CAMPECHE, CAMP. Cada mañana, antes de que el calor apriete, decenas de personas mayores cruzan las puertas de los Centros de Desarrollo Comunitario del DIF Estatal. No van solo a pasar el tiempo, van a moverse, a ejercitar la memoria, a convivir y, en muchos casos, a recuperar autonomía. Actualmente, estos espacios atienden a 3 mil 84 usuarios en todo el estado, siendo alrededor de mil 200 este sector, por lo que el foco se ha fortalecido en su atención.
Geraldina Pérez Vázquez, directora de Desarrollo Familiar y Voluntariado, reiteró que, con la transición al modelo “pilares”, prácticamente todos los CDC cuentan ahora con clubes de día y equipo especializado para el cuidado de la salud de este sector.
Aunque la atención a este sector no es nueva, pero este año se reforzó con infraestructura y programas más estructurados que incluyen activación física, talleres culturales, arte y acompañamiento educativo.
En varios centros también tiene presencia el Instituto Estatal de la Educación para los Adultos, lo que permite que personas mayores que no concluyeron sus estudios puedan retomarlos. La oferta es gratuita, un factor clave en colonias donde muchas familias no pueden costear actividades privadas o servicios especializados.

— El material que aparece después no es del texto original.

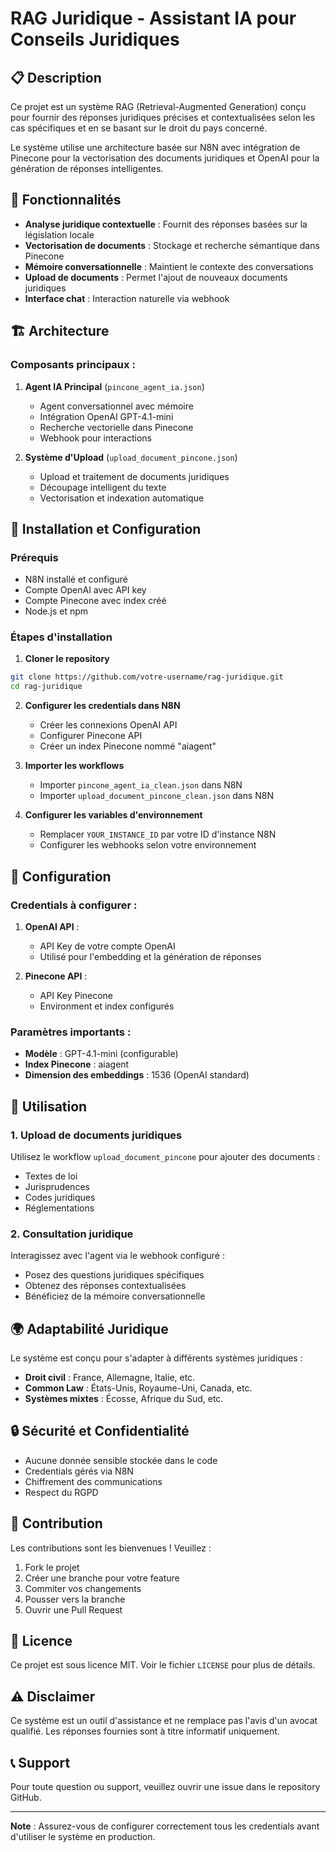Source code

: # RAG Juridique - Assistant IA pour Conseils Juridiques

## 📋 Description

Ce projet est un système RAG (Retrieval-Augmented Generation) conçu pour fournir des réponses juridiques précises et contextualisées selon les cas spécifiques et en se basant sur le droit du pays concerné.

Le système utilise une architecture basée sur N8N avec intégration de Pinecone pour la vectorisation des documents juridiques et OpenAI pour la génération de réponses intelligentes.

## 🎯 Fonctionnalités

- **Analyse juridique contextuelle** : Fournit des réponses basées sur la législation locale
- **Vectorisation de documents** : Stockage et recherche sémantique dans Pinecone
- **Mémoire conversationnelle** : Maintient le contexte des conversations
- **Upload de documents** : Permet l'ajout de nouveaux documents juridiques
- **Interface chat** : Interaction naturelle via webhook

## 🏗️ Architecture

### Composants principaux :

1. **Agent IA Principal** (`pincone_agent_ia.json`)
   - Agent conversationnel avec mémoire
   - Intégration OpenAI GPT-4.1-mini
   - Recherche vectorielle dans Pinecone
   - Webhook pour interactions

2. **Système d'Upload** (`upload_document_pincone.json`)
   - Upload et traitement de documents juridiques
   - Découpage intelligent du texte
   - Vectorisation et indexation automatique

## 🚀 Installation et Configuration

### Prérequis

- N8N installé et configuré
- Compte OpenAI avec API key
- Compte Pinecone avec index créé
- Node.js et npm

### Étapes d'installation

1. **Cloner le repository**
```bash
git clone https://github.com/votre-username/rag-juridique.git
cd rag-juridique
```

2. **Configurer les credentials dans N8N**
   - Créer les connexions OpenAI API
   - Configurer Pinecone API
   - Créer un index Pinecone nommé "aiagent"

3. **Importer les workflows**
   - Importer `pincone_agent_ia_clean.json` dans N8N
   - Importer `upload_document_pincone_clean.json` dans N8N

4. **Configurer les variables d'environnement**
   - Remplacer `YOUR_INSTANCE_ID` par votre ID d'instance N8N
   - Configurer les webhooks selon votre environnement

## 🔧 Configuration

### Credentials à configurer :

1. **OpenAI API** :
   - API Key de votre compte OpenAI
   - Utilisé pour l'embedding et la génération de réponses

2. **Pinecone API** :
   - API Key Pinecone
   - Environment et index configurés

### Paramètres importants :

- **Modèle** : GPT-4.1-mini (configurable)
- **Index Pinecone** : aiagent
- **Dimension des embeddings** : 1536 (OpenAI standard)

## 📖 Utilisation

### 1. Upload de documents juridiques

Utilisez le workflow `upload_document_pincone` pour ajouter des documents :
- Textes de loi
- Jurisprudences
- Codes juridiques
- Réglementations

### 2. Consultation juridique

Interagissez avec l'agent via le webhook configuré :
- Posez des questions juridiques spécifiques
- Obtenez des réponses contextualisées
- Bénéficiez de la mémoire conversationnelle

## 🌍 Adaptabilité Juridique

Le système est conçu pour s'adapter à différents systèmes juridiques :

- **Droit civil** : France, Allemagne, Italie, etc.
- **Common Law** : États-Unis, Royaume-Uni, Canada, etc.
- **Systèmes mixtes** : Écosse, Afrique du Sud, etc.

## 🔒 Sécurité et Confidentialité

- Aucune donnée sensible stockée dans le code
- Credentials gérés via N8N
- Chiffrement des communications
- Respect du RGPD

## 🤝 Contribution

Les contributions sont les bienvenues ! Veuillez :

1. Fork le projet
2. Créer une branche pour votre feature
3. Commiter vos changements
4. Pousser vers la branche
5. Ouvrir une Pull Request

## 📄 Licence

Ce projet est sous licence MIT. Voir le fichier `LICENSE` pour plus de détails.

## ⚠️ Disclaimer

Ce système est un outil d'assistance et ne remplace pas l'avis d'un avocat qualifié. Les réponses fournies sont à titre informatif uniquement.

## 📞 Support

Pour toute question ou support, veuillez ouvrir une issue dans le repository GitHub.

---

**Note** : Assurez-vous de configurer correctement tous les credentials avant d'utiliser le système en production.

Además de la convivencia, algunos talleres están orientados a la autonomía económica. Aunque no se cuenta con una cifra exacta de cuántos adultos mayores logran generar ingresos a partir de lo aprendido, la directora aseguró que muchos aplican los conocimientos en actividades productivas.
En un contexto donde el envejecimiento de la población es una realidad creciente, los CDC se han convertido en un punto de encuentro que va más allá del entretenimiento. Para cientos de abuelitos, representan un espacio de cuidado, aprendizaje y compañía; un lugar donde la vejez no significa aislamiento, sino participación activa dentro de su comunidad.